Collected data entries:
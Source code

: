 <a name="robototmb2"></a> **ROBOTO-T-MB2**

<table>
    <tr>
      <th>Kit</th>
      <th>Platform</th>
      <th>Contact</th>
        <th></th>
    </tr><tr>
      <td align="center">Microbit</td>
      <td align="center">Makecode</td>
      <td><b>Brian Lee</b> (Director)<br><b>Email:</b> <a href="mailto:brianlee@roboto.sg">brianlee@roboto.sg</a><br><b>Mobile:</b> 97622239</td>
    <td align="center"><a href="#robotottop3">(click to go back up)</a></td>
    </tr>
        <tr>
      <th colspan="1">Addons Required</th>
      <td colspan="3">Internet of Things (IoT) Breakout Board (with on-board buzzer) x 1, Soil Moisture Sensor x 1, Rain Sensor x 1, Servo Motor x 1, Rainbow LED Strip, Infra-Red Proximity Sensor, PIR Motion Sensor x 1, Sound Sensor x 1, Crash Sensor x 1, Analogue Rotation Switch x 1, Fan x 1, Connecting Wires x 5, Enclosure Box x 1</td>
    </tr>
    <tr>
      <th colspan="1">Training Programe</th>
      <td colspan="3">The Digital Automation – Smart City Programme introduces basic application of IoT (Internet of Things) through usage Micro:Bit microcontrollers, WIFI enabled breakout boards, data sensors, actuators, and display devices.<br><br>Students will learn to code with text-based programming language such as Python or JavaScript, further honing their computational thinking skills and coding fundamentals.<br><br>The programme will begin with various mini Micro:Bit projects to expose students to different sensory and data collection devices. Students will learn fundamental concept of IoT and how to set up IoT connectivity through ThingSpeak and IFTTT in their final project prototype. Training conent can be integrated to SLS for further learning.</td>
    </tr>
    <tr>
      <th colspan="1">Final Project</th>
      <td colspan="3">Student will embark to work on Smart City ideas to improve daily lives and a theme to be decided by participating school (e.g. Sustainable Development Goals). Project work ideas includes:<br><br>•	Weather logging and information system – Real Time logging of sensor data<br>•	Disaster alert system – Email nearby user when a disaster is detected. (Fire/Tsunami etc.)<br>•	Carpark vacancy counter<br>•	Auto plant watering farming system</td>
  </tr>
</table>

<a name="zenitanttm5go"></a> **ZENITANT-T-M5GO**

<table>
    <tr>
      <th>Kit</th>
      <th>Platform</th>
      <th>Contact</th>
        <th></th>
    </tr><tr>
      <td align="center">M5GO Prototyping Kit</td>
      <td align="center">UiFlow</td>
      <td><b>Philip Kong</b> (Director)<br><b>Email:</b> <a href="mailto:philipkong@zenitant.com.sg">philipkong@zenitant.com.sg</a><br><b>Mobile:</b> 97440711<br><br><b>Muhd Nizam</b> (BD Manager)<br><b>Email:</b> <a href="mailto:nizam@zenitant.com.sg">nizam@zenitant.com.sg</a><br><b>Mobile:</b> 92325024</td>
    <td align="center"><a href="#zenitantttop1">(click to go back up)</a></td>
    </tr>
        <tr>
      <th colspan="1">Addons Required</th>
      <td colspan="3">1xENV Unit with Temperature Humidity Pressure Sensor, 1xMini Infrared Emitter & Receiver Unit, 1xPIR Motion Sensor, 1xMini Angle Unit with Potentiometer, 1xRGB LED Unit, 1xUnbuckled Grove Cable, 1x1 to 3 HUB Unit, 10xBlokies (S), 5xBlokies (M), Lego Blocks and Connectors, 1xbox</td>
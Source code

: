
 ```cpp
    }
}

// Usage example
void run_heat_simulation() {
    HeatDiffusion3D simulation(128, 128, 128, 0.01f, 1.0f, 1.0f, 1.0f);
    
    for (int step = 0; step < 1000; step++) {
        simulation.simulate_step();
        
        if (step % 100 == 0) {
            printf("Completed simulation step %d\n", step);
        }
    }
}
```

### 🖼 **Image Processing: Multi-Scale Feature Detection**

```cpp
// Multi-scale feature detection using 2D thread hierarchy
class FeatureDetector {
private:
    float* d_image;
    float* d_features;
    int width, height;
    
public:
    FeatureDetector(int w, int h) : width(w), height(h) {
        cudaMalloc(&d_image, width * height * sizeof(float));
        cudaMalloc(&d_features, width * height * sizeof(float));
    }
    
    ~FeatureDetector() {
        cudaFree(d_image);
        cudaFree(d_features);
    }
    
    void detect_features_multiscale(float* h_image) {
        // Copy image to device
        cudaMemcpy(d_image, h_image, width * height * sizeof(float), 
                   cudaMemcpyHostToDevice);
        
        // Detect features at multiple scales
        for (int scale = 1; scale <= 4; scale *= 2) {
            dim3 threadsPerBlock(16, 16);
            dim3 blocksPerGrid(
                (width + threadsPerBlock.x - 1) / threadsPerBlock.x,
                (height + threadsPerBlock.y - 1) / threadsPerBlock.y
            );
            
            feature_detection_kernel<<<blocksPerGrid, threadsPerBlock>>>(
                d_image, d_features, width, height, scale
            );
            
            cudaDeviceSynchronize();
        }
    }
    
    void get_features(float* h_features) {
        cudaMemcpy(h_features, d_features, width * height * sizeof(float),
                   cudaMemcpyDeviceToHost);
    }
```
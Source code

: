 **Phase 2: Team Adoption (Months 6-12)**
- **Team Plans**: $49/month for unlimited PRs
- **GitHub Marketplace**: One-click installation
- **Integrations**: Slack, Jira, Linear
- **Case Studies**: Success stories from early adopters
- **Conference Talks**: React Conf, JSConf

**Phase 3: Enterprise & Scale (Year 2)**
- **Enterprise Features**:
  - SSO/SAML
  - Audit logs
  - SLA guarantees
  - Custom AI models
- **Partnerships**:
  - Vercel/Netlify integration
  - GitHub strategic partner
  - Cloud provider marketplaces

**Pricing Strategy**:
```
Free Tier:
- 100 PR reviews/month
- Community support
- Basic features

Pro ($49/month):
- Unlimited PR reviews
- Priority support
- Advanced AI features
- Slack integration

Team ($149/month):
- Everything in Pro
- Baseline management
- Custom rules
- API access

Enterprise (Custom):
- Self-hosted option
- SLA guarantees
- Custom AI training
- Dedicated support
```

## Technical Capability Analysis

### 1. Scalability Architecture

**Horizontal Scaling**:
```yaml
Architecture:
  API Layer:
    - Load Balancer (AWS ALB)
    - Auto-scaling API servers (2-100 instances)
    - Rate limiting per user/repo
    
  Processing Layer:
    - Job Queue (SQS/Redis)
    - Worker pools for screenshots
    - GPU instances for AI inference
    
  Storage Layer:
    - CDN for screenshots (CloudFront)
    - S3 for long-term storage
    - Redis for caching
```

Your assignment:
Copy out all of the records, keeping every line identical.

Answer to the exercise:
Source code

: <a name="robototmb2"></a> **ROBOTO-T-MB2**

<table>
    <tr>
      <th>Kit</th>
      <th>Platform</th>
      <th>Contact</th>
        <th></th>
    </tr><tr>
      <td align="center">Microbit</td>
      <td align="center">Makecode</td>
      <td><b>Brian Lee</b> (Director)<br><b>Email:</b> <a href="mailto:brianlee@roboto.sg">brianlee@roboto.sg</a><br><b>Mobile:</b> 97622239</td>
    <td align="center"><a href="#robotottop3">(click to go back up)</a></td>
    </tr>
        <tr>
      <th colspan="1">Addons Required</th>
      <td colspan="3">Internet of Things (IoT) Breakout Board (with on-board buzzer) x 1, Soil Moisture Sensor x 1, Rain Sensor x 1, Servo Motor x 1, Rainbow LED Strip, Infra-Red Proximity Sensor, PIR Motion Sensor x 1, Sound Sensor x 1, Crash Sensor x 1, Analogue Rotation Switch x 1, Fan x 1, Connecting Wires x 5, Enclosure Box x 1</td>
    </tr>
    <tr>
      <th colspan="1">Training Programe</th>
      <td colspan="3">The Digital Automation – Smart City Programme introduces basic application of IoT (Internet of Things) through usage Micro:Bit microcontrollers, WIFI enabled breakout boards, data sensors, actuators, and display devices.<br><br>Students will learn to code with text-based programming language such as Python or JavaScript, further honing their computational thinking skills and coding fundamentals.<br><br>The programme will begin with various mini Micro:Bit projects to expose students to different sensory and data collection devices. Students will learn fundamental concept of IoT and how to set up IoT connectivity through ThingSpeak and IFTTT in their final project prototype. Training conent can be integrated to SLS for further learning.</td>
    </tr>
    <tr>
      <th colspan="1">Final Project</th>
      <td colspan="3">Student will embark to work on Smart City ideas to improve daily lives and a theme to be decided by participating school (e.g. Sustainable Development Goals). Project work ideas includes:<br><br>•	Weather logging and information system – Real Time logging of sensor data<br>•	Disaster alert system – Email nearby user when a disaster is detected. (Fire/Tsunami etc.)<br>•	Carpark vacancy counter<br>•	Auto plant watering farming system</td>
  </tr>
</table>

<a name="zenitanttm5go"></a> **ZENITANT-T-M5GO**

<table>
    <tr>
      <th>Kit</th>
      <th>Platform</th>
      <th>Contact</th>
        <th></th>
    </tr><tr>
      <td align="center">M5GO Prototyping Kit</td>
      <td align="center">UiFlow</td>
      <td><b>Philip Kong</b> (Director)<br><b>Email:</b> <a href="mailto:philipkong@zenitant.com.sg">philipkong@zenitant.com.sg</a><br><b>Mobile:</b> 97440711<br><br><b>Muhd Nizam</b> (BD Manager)<br><b>Email:</b> <a href="mailto:nizam@zenitant.com.sg">nizam@zenitant.com.sg</a><br><b>Mobile:</b> 92325024</td>
    <td align="center"><a href="#zenitantttop1">(click to go back up)</a></td>
    </tr>
        <tr>
      <th colspan="1">Addons Required</th>
      <td colspan="3">1xENV Unit with Temperature Humidity Pressure Sensor, 1xMini Infrared Emitter & Receiver Unit, 1xPIR Motion Sensor, 1xMini Angle Unit with Potentiometer, 1xRGB LED Unit, 1xUnbuckled Grove Cable, 1x1 to 3 HUB Unit, 10xBlokies (S), 5xBlokies (M), Lego Blocks and Connectors, 1xbox</td>
Source code

:
 ```cpp
    }
}

// Usage example
void run_heat_simulation() {
    HeatDiffusion3D simulation(128, 128, 128, 0.01f, 1.0f, 1.0f, 1.0f);
    
    for (int step = 0; step < 1000; step++) {
        simulation.simulate_step();
        
        if (step % 100 == 0) {
            printf("Completed simulation step %d\n", step);
        }
    }
}
```

### 🖼 **Image Processing: Multi-Scale Feature Detection**

```cpp
// Multi-scale feature detection using 2D thread hierarchy
class FeatureDetector {
private:
    float* d_image;
    float* d_features;
    int width, height;
    
public:
    FeatureDetector(int w, int h) : width(w), height(h) {
        cudaMalloc(&d_image, width * height * sizeof(float));
        cudaMalloc(&d_features, width * height * sizeof(float));
    }
    
    ~FeatureDetector() {
        cudaFree(d_image);
        cudaFree(d_features);
    }
    
    void detect_features_multiscale(float* h_image) {
        // Copy image to device
        cudaMemcpy(d_image, h_image, width * height * sizeof(float), 
                   cudaMemcpyHostToDevice);
        
        // Detect features at multiple scales
        for (int scale = 1; scale <= 4; scale *= 2) {
            dim3 threadsPerBlock(16, 16);
            dim3 blocksPerGrid(
                (width + threadsPerBlock.x - 1) / threadsPerBlock.x,
                (height + threadsPerBlock.y - 1) / threadsPerBlock.y
            );
            
            feature_detection_kernel<<<blocksPerGrid, threadsPerBlock>>>(
                d_image, d_features, width, height, scale
            );
            
            cudaDeviceSynchronize();
        }
    }
    
    void get_features(float* h_features) {
        cudaMemcpy(h_features, d_features, width * height * sizeof(float),
                   cudaMemcpyDeviceToHost);
    }
```
Source code

: **Phase 2: Team Adoption (Months 6-12)**
- **Team Plans**: $49/month for unlimited PRs
- **GitHub Marketplace**: One-click installation
- **Integrations**: Slack, Jira, Linear
- **Case Studies**: Success stories from early adopters
- **Conference Talks**: React Conf, JSConf

**Phase 3: Enterprise & Scale (Year 2)**
- **Enterprise Features**:
  - SSO/SAML
  - Audit logs
  - SLA guarantees
  - Custom AI models
- **Partnerships**:
  - Vercel/Netlify integration
  - GitHub strategic partner
  - Cloud provider marketplaces

**Pricing Strategy**:
```
Free Tier:
- 100 PR reviews/month
- Community support
- Basic features

Pro ($49/month):
- Unlimited PR reviews
- Priority support
- Advanced AI features
- Slack integration

Team ($149/month):
- Everything in Pro
- Baseline management
- Custom rules
- API access

Enterprise (Custom):
- Self-hosted option
- SLA guarantees
- Custom AI training
- Dedicated support
```

## Technical Capability Analysis

### 1. Scalability Architecture

**Horizontal Scaling**:
```yaml
Architecture:
  API Layer:
    - Load Balancer (AWS ALB)
    - Auto-scaling API servers (2-100 instances)
    - Rate limiting per user/repo
    
  Processing Layer:
    - Job Queue (SQS/Redis)
    - Worker pools for screenshots
    - GPU instances for AI inference
    
  Storage Layer:
    - CDN for screenshots (CloudFront)
    - S3 for long-term storage
    - Redis for caching
```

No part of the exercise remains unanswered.